SDT and the placebo drug are produced by Hanpoong Pharm & Foods Co., Ltd. SDT granulated extract contains 1.0 g of Poria Sclerotium, 1.0 g of Cnidii Rhizoma, 1.0 g of Cinnamomi Ramulus, 1.0 g of Rehmanniae Radix Preparata, 1.0 g of Astragali Radix, 1.0 g of Paeoniae Radix, 1.0 g of Atractylodis Rhizoma Alba, 1.0 g of Ginseng Radix Alba, 1.0 g of Angelicae Gigantis Radix, and 0.5 g of Glycyrrhizae Radix. It will be extracted from the raw materials described and concentrated to 3 g per dose. The placebo granulated extract contains 1.7 g of lactose, 1.0 g of corn starch, 0.1 g of citric acid, 0.1 g of caramel coloring, and 0.1 g of Ssanghwa herbal flavor per dose. It has a similar color, shape, weight, flavor, and taste to those of SDT.
Primary outcome measure
The change in the VAS score between visit 2 (baseline) and visit 4 (after treatment) will be used as the primary outcome measure. The mean difference between the change scores of the two groups will be calculated.
Visual Analogue Scale
The VAS score (ranging from 0 cm as no coldness to 10 cm as the maximum coldness imaginable) will be used to assess the severity of CHHF. The VAS score will be measured at every visit.
Secondary outcome measure
The change in the BT and WHOQOL-BREF score between visit 2 (baseline) and visit 4 (after treatment) will be used as the secondary outcome measure. The mean difference between the change scores of the two groups will be calculated.
BT: thermometer measurement
After 20 min of relaxation at 24 ± 2 °C, the BT will be measured by thermometer (835-T1; Testo, Lenzkirch, Germany) at acupoints PC8 and LU4 at every visit and at ST32 and LR3 at visits 2, 3, 4, and 5.
The Korean version of the WHOQOL-BREF is comprised of a 26-item questionnaire estimating quality of life. It assesses five areas: general quality of life, psychological health, physical health, environmental health, and social relationships . The WHOQOL-BREF will be conducted at visits 2, 4, and 5.
Safety outcome measure
The safety assessment will be performed for all subjects who have been randomized and received study medication more than once. The subjects’ vital signs and general physical status will be examined at every visit. Hematological examination (WBC, RBC, hemoglobin, platelet) and blood chemistry tests (blood urea nitrogen, creatinine, AST, ALT, gamma-glutamyl transpeptidase (γ-GTP)) will be performed at visits 1 and 4. Blood sugar test, thyroid function test (free T4, TSH), urine test, and pregnancy test (urine human chorionic gonadotropin) will be conducted at visit 1. The occurrence of adverse events (AEs) will be checked at visits 3, 4, and 5.
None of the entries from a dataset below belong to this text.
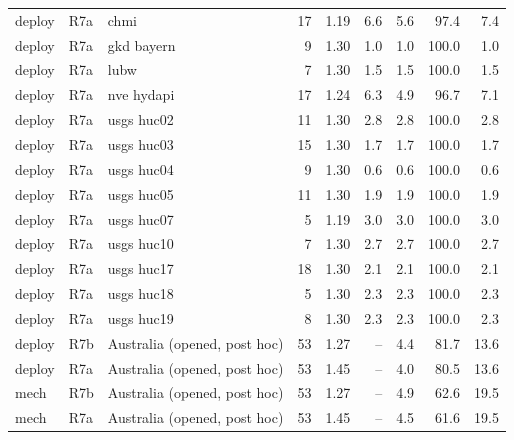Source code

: \begin{table}
{\begin{tabular}{lllrrrrrr}
deploy & R7a & chmi & 17 & 1.19 & 6.6 & 5.6 & 97.4 & 7.4 \\
deploy & R7a & gkd bayern & 9 & 1.30 & 1.0 & 1.0 & 100.0 & 1.0 \\
deploy & R7a & lubw & 7 & 1.30 & 1.5 & 1.5 & 100.0 & 1.5 \\
deploy & R7a & nve hydapi & 17 & 1.24 & 6.3 & 4.9 & 96.7 & 7.1 \\
deploy & R7a & usgs huc02 & 11 & 1.30 & 2.8 & 2.8 & 100.0 & 2.8 \\
deploy & R7a & usgs huc03 & 15 & 1.30 & 1.7 & 1.7 & 100.0 & 1.7 \\
deploy & R7a & usgs huc04 & 9 & 1.30 & 0.6 & 0.6 & 100.0 & 0.6 \\
deploy & R7a & usgs huc05 & 11 & 1.30 & 1.9 & 1.9 & 100.0 & 1.9 \\
deploy & R7a & usgs huc07 & 5 & 1.19 & 3.0 & 3.0 & 100.0 & 3.0 \\
deploy & R7a & usgs huc10 & 7 & 1.30 & 2.7 & 2.7 & 100.0 & 2.7 \\
deploy & R7a & usgs huc17 & 18 & 1.30 & 2.1 & 2.1 & 100.0 & 2.1 \\
deploy & R7a & usgs huc18 & 5 & 1.30 & 2.3 & 2.3 & 100.0 & 2.3 \\
deploy & R7a & usgs huc19 & 8 & 1.30 & 2.3 & 2.3 & 100.0 & 2.3 \\
deploy & R7b & Australia (opened, post hoc) & 53 & 1.27 & -- & 4.4 & 81.7 & 13.6 \\
deploy & R7a & Australia (opened, post hoc) & 53 & 1.45 & -- & 4.0 & 80.5 & 13.6 \\
mech & R7b & Australia (opened, post hoc) & 53 & 1.27 & -- & 4.9 & 62.6 & 19.5 \\
mech & R7a & Australia (opened, post hoc) & 53 & 1.45 & -- & 4.5 & 61.6 & 19.5 \\
\bottomrule
\end{tabular}
}
\end{table}

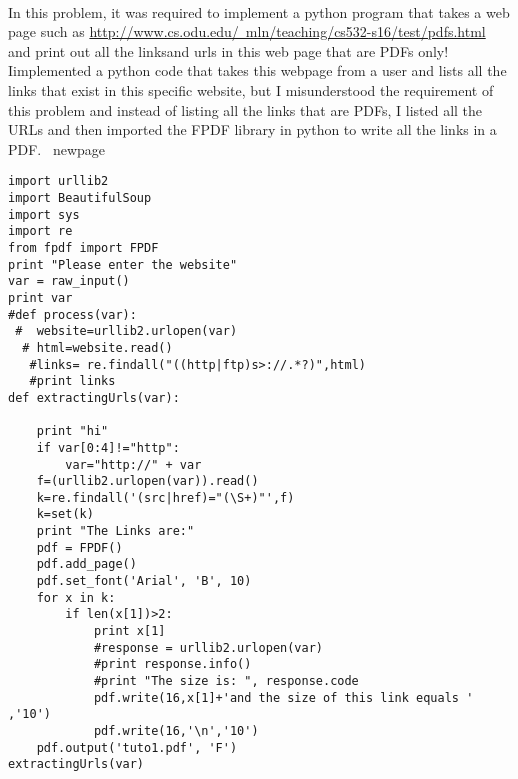 \documentclass{article}
\begin{document}
\paragraph{}
In this problem, it was required to implement a python program that takes a web page such as \href{url}{http://www.cs.odu.edu/~mln/teaching/cs532-s16/test/pdfs.html} and print out all the linksand urls in this web page that are PDFs only!
Iimplemented a python code that takes this webpage from a user and lists all the links that exist in this specific website, but I misunderstood the requirement of this problem and instead of listing all the links that are PDFs, I listed all the URLs and then imported the FPDF library in python to write all the links in a PDF.
\ newpage
\begin{lstlisting}
import urllib2
import BeautifulSoup
import sys
import re
from fpdf import FPDF
print "Please enter the website"
var = raw_input()
print var
#def process(var):
 #  website=urllib2.urlopen(var)
  # html=website.read()
   #links= re.findall("((http|ftp)s>://.*?)",html)
   #print links
def extractingUrls(var):
	
    print "hi"
    if var[0:4]!="http":
        var="http://" + var
    f=(urllib2.urlopen(var)).read()
    k=re.findall('(src|href)="(\S+)"',f)	
    k=set(k)
    print "The Links are:"
    pdf = FPDF()
    pdf.add_page()
    pdf.set_font('Arial', 'B', 10)	
    for x in k:
        if len(x[1])>2:
            print x[1]
            #response = urllib2.urlopen(var)
            #print response.info()
            #print "The size is: ", response.code
            pdf.write(16,x[1]+'and the size of this link equals ' ,'10')
            pdf.write(16,'\n','10')
    pdf.output('tuto1.pdf', 'F')			
extractingUrls(var)
\end{lstlisting}
\end{document}
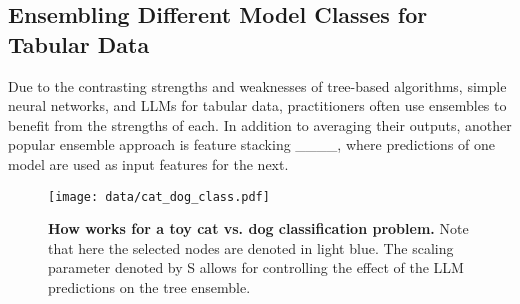 \subsection{Ensembling Different Model Classes for Tabular Data}
Due to the contrasting strengths and weaknesses of tree-based algorithms, simple neural networks, and LLMs for tabular data, practitioners often use ensembles to benefit from the strengths of each. In addition to averaging their outputs, another popular ensemble approach is feature stacking ____, where predictions of one model are used as input features for the next.

\begin{figure}[h]
    \centering
    \texttt{[image: data/cat\_dog\_class.pdf]}
    \caption{\textbf{How \methodname works for a toy cat vs. dog classification problem.} Note that here the selected nodes are denoted in light blue. The scaling parameter denoted by S allows for controlling the effect of the LLM predictions on the tree ensemble.}
    \label{fig:cat_dog}
\end{figure}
A total of 93 investigational drugs will be provided to the subjects at visit 2 and visit 3. The subjects will be asked to return the remaining investigational medications at visit 3 and visit 4 for the purpose of calculating drug compliance. The rate of compliance will be calculated as: compliance (%) = [93 – remaining products / expected intake] × 100. Clinical trials will be continued only if compliance is ≥ 70.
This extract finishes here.